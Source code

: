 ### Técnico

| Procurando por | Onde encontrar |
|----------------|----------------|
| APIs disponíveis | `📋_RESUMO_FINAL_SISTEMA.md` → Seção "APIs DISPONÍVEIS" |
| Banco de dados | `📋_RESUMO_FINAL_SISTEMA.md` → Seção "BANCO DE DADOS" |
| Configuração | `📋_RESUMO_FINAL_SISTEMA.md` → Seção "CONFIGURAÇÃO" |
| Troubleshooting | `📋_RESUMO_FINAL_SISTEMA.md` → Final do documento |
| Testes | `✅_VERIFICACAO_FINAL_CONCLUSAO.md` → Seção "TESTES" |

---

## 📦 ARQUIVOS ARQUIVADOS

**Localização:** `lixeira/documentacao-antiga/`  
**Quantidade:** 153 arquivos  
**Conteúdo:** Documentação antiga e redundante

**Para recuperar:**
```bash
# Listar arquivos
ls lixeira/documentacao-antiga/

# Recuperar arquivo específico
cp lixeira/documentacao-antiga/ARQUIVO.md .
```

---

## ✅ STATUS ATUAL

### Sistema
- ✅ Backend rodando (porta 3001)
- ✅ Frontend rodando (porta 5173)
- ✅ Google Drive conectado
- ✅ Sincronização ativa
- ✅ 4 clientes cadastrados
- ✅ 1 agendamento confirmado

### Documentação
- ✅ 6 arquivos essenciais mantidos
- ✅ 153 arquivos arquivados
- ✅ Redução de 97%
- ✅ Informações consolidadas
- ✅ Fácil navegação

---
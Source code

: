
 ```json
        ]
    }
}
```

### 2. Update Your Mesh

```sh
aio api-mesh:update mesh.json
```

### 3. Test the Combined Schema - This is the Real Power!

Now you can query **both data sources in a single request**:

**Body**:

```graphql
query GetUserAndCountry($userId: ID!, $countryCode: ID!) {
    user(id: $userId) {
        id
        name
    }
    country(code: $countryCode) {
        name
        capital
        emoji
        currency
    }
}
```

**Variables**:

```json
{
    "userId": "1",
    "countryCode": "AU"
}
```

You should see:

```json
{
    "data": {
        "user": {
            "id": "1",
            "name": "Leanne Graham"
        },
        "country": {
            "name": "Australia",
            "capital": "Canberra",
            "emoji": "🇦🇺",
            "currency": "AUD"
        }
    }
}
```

----------------------------------------

» What is needed
Using the listing above, count the lines that contain the word "rodando" and state only that number.

» Final answer
2